Data records
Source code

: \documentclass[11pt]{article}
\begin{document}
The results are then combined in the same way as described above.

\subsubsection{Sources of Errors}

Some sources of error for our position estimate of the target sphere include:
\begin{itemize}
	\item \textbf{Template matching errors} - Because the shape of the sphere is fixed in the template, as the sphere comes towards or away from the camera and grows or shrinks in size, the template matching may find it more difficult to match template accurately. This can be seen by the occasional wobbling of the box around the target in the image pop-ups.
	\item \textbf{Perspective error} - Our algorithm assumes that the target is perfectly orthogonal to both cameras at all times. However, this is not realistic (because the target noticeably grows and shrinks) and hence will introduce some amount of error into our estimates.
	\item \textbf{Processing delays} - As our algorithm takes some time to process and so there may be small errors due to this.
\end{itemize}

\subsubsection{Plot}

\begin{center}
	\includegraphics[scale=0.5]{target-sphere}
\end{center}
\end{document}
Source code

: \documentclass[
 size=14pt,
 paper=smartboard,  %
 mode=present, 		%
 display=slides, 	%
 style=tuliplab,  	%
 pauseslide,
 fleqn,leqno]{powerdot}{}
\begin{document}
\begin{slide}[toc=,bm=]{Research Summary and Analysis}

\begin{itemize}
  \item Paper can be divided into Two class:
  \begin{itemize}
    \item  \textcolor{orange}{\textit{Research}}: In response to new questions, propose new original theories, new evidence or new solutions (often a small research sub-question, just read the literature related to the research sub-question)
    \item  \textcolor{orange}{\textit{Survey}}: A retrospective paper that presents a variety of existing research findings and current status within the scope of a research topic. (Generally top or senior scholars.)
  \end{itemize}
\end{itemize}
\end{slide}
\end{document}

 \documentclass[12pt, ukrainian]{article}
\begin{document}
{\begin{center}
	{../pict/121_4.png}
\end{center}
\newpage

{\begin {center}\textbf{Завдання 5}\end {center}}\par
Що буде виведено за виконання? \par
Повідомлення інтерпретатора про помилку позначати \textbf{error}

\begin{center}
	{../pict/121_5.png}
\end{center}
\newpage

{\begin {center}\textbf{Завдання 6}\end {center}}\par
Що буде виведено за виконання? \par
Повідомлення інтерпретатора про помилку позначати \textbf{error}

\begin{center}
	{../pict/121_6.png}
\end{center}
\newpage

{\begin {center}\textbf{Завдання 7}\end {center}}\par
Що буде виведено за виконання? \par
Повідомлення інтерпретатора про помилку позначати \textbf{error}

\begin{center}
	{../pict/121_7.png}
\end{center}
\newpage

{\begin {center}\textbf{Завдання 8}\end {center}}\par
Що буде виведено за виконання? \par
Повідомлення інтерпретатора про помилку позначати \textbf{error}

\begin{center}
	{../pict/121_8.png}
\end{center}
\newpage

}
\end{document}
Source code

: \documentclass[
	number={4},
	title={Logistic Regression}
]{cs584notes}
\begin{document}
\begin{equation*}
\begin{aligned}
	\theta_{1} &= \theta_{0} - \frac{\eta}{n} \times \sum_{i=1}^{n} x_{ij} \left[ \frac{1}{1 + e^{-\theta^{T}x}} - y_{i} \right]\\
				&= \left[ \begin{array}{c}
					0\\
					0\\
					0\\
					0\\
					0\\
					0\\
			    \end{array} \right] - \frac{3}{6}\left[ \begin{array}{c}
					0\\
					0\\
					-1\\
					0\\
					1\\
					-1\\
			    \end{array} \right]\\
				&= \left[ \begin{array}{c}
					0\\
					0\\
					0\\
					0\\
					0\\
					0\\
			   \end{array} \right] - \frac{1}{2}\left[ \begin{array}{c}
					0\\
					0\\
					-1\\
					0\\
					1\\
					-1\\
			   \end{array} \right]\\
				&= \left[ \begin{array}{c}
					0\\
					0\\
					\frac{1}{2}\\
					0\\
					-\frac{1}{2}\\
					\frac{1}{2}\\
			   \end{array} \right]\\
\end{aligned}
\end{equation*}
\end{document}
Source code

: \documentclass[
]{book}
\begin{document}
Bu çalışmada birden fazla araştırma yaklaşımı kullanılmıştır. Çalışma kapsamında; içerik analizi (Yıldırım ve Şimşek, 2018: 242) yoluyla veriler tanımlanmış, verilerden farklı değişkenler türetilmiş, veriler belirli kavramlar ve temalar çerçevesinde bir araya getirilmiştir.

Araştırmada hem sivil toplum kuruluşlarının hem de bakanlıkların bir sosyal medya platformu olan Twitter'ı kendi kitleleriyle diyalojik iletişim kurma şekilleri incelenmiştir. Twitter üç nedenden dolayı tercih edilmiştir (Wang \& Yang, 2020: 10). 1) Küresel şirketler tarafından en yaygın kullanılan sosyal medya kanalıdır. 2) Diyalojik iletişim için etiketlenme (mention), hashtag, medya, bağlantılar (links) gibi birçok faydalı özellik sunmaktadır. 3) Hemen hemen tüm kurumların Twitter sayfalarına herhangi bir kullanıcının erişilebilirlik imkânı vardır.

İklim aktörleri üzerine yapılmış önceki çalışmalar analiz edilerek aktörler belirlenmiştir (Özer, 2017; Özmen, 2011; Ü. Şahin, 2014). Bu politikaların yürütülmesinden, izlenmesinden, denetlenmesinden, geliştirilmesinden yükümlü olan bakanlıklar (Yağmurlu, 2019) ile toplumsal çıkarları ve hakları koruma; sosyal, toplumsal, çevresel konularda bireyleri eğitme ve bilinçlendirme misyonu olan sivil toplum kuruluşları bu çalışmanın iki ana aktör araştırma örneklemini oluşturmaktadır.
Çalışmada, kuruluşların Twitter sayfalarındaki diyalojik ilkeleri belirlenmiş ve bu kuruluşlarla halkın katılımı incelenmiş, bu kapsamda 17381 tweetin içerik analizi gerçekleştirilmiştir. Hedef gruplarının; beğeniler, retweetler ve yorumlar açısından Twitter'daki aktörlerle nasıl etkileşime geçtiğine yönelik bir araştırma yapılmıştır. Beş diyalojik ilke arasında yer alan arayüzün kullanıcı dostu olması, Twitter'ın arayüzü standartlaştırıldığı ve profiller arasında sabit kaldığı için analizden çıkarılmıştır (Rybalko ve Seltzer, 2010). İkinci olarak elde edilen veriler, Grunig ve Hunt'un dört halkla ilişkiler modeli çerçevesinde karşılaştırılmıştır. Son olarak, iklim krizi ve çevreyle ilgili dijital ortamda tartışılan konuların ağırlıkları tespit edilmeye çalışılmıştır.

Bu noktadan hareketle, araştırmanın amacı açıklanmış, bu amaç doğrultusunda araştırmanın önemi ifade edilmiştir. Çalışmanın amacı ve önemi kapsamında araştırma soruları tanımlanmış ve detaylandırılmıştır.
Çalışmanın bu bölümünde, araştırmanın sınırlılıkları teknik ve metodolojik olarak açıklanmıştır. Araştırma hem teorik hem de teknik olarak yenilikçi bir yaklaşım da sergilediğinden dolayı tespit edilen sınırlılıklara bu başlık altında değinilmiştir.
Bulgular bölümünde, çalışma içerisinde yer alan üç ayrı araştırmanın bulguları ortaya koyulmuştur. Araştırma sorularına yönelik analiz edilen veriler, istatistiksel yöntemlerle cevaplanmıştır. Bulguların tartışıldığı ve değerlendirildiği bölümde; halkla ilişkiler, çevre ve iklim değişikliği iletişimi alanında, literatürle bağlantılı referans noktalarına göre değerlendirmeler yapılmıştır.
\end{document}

Required work = Every entry above should be given again exactly as shown.

Reply to the exercise =
Source code

: \documentclass[11pt]{article}
\begin{document}
The results are then combined in the same way as described above.

\subsubsection{Sources of Errors}

Some sources of error for our position estimate of the target sphere include:
\begin{itemize}
	\item \textbf{Template matching errors} - Because the shape of the sphere is fixed in the template, as the sphere comes towards or away from the camera and grows or shrinks in size, the template matching may find it more difficult to match template accurately. This can be seen by the occasional wobbling of the box around the target in the image pop-ups.
	\item \textbf{Perspective error} - Our algorithm assumes that the target is perfectly orthogonal to both cameras at all times. However, this is not realistic (because the target noticeably grows and shrinks) and hence will introduce some amount of error into our estimates.
	\item \textbf{Processing delays} - As our algorithm takes some time to process and so there may be small errors due to this.
\end{itemize}

\subsubsection{Plot}

\begin{center}
	\includegraphics[scale=0.5]{target-sphere}
\end{center}
\end{document}
Source code

: \documentclass[
 size=14pt,
 paper=smartboard,  %
 mode=present, 		%
 display=slides, 	%
 style=tuliplab,  	%
 pauseslide,
 fleqn,leqno]{powerdot}{}
\begin{document}
\begin{slide}[toc=,bm=]{Research Summary and Analysis}

\begin{itemize}
  \item Paper can be divided into Two class:
  \begin{itemize}
    \item  \textcolor{orange}{\textit{Research}}: In response to new questions, propose new original theories, new evidence or new solutions (often a small research sub-question, just read the literature related to the research sub-question)
    \item  \textcolor{orange}{\textit{Survey}}: A retrospective paper that presents a variety of existing research findings and current status within the scope of a research topic. (Generally top or senior scholars.)
  \end{itemize}
\end{itemize}
\end{slide}
\end{document}

 \documentclass[12pt, ukrainian]{article}
\begin{document}
{\begin{center}
	{../pict/121_4.png}
\end{center}
\newpage

{\begin {center}\textbf{Завдання 5}\end {center}}\par
Що буде виведено за виконання? \par
Повідомлення інтерпретатора про помилку позначати \textbf{error}

\begin{center}
	{../pict/121_5.png}
\end{center}
\newpage

{\begin {center}\textbf{Завдання 6}\end {center}}\par
Що буде виведено за виконання? \par
Повідомлення інтерпретатора про помилку позначати \textbf{error}

\begin{center}
	{../pict/121_6.png}
\end{center}
\newpage

{\begin {center}\textbf{Завдання 7}\end {center}}\par
Що буде виведено за виконання? \par
Повідомлення інтерпретатора про помилку позначати \textbf{error}

\begin{center}
	{../pict/121_7.png}
\end{center}
\newpage

{\begin {center}\textbf{Завдання 8}\end {center}}\par
Що буде виведено за виконання? \par
Повідомлення інтерпретатора про помилку позначати \textbf{error}

\begin{center}
	{../pict/121_8.png}
\end{center}
\newpage

}
\end{document}
Source code

: \documentclass[
	number={4},
	title={Logistic Regression}
]{cs584notes}
\begin{document}
\begin{equation*}
\begin{aligned}
	\theta_{1} &= \theta_{0} - \frac{\eta}{n} \times \sum_{i=1}^{n} x_{ij} \left[ \frac{1}{1 + e^{-\theta^{T}x}} - y_{i} \right]\\
				&= \left[ \begin{array}{c}
					0\\
					0\\
					0\\
					0\\
					0\\
					0\\
			    \end{array} \right] - \frac{3}{6}\left[ \begin{array}{c}
					0\\
					0\\
					-1\\
					0\\
					1\\
					-1\\
			    \end{array} \right]\\
				&= \left[ \begin{array}{c}
					0\\
					0\\
					0\\
					0\\
					0\\
					0\\
			   \end{array} \right] - \frac{1}{2}\left[ \begin{array}{c}
					0\\
					0\\
					-1\\
					0\\
					1\\
					-1\\
			   \end{array} \right]\\
				&= \left[ \begin{array}{c}
					0\\
					0\\
					\frac{1}{2}\\
					0\\
					-\frac{1}{2}\\
					\frac{1}{2}\\
			   \end{array} \right]\\
\end{aligned}
\end{equation*}
\end{document}
Source code

: \documentclass[
]{book}
\begin{document}
Bu çalışmada birden fazla araştırma yaklaşımı kullanılmıştır. Çalışma kapsamında; içerik analizi (Yıldırım ve Şimşek, 2018: 242) yoluyla veriler tanımlanmış, verilerden farklı değişkenler türetilmiş, veriler belirli kavramlar ve temalar çerçevesinde bir araya getirilmiştir.

Araştırmada hem sivil toplum kuruluşlarının hem de bakanlıkların bir sosyal medya platformu olan Twitter'ı kendi kitleleriyle diyalojik iletişim kurma şekilleri incelenmiştir. Twitter üç nedenden dolayı tercih edilmiştir (Wang \& Yang, 2020: 10). 1) Küresel şirketler tarafından en yaygın kullanılan sosyal medya kanalıdır. 2) Diyalojik iletişim için etiketlenme (mention), hashtag, medya, bağlantılar (links) gibi birçok faydalı özellik sunmaktadır. 3) Hemen hemen tüm kurumların Twitter sayfalarına herhangi bir kullanıcının erişilebilirlik imkânı vardır.

İklim aktörleri üzerine yapılmış önceki çalışmalar analiz edilerek aktörler belirlenmiştir (Özer, 2017; Özmen, 2011; Ü. Şahin, 2014). Bu politikaların yürütülmesinden, izlenmesinden, denetlenmesinden, geliştirilmesinden yükümlü olan bakanlıklar (Yağmurlu, 2019) ile toplumsal çıkarları ve hakları koruma; sosyal, toplumsal, çevresel konularda bireyleri eğitme ve bilinçlendirme misyonu olan sivil toplum kuruluşları bu çalışmanın iki ana aktör araştırma örneklemini oluşturmaktadır.
Çalışmada, kuruluşların Twitter sayfalarındaki diyalojik ilkeleri belirlenmiş ve bu kuruluşlarla halkın katılımı incelenmiş, bu kapsamda 17381 tweetin içerik analizi gerçekleştirilmiştir. Hedef gruplarının; beğeniler, retweetler ve yorumlar açısından Twitter'daki aktörlerle nasıl etkileşime geçtiğine yönelik bir araştırma yapılmıştır. Beş diyalojik ilke arasında yer alan arayüzün kullanıcı dostu olması, Twitter'ın arayüzü standartlaştırıldığı ve profiller arasında sabit kaldığı için analizden çıkarılmıştır (Rybalko ve Seltzer, 2010). İkinci olarak elde edilen veriler, Grunig ve Hunt'un dört halkla ilişkiler modeli çerçevesinde karşılaştırılmıştır. Son olarak, iklim krizi ve çevreyle ilgili dijital ortamda tartışılan konuların ağırlıkları tespit edilmeye çalışılmıştır.

Bu noktadan hareketle, araştırmanın amacı açıklanmış, bu amaç doğrultusunda araştırmanın önemi ifade edilmiştir. Çalışmanın amacı ve önemi kapsamında araştırma soruları tanımlanmış ve detaylandırılmıştır.
Çalışmanın bu bölümünde, araştırmanın sınırlılıkları teknik ve metodolojik olarak açıklanmıştır. Araştırma hem teorik hem de teknik olarak yenilikçi bir yaklaşım da sergilediğinden dolayı tespit edilen sınırlılıklara bu başlık altında değinilmiştir.
Bulgular bölümünde, çalışma içerisinde yer alan üç ayrı araştırmanın bulguları ortaya koyulmuştur. Araştırma sorularına yönelik analiz edilen veriler, istatistiksel yöntemlerle cevaplanmıştır. Bulguların tartışıldığı ve değerlendirildiği bölümde; halkla ilişkiler, çevre ve iklim değişikliği iletişimi alanında, literatürle bağlantılı referans noktalarına göre değerlendirmeler yapılmıştır.
\end{document}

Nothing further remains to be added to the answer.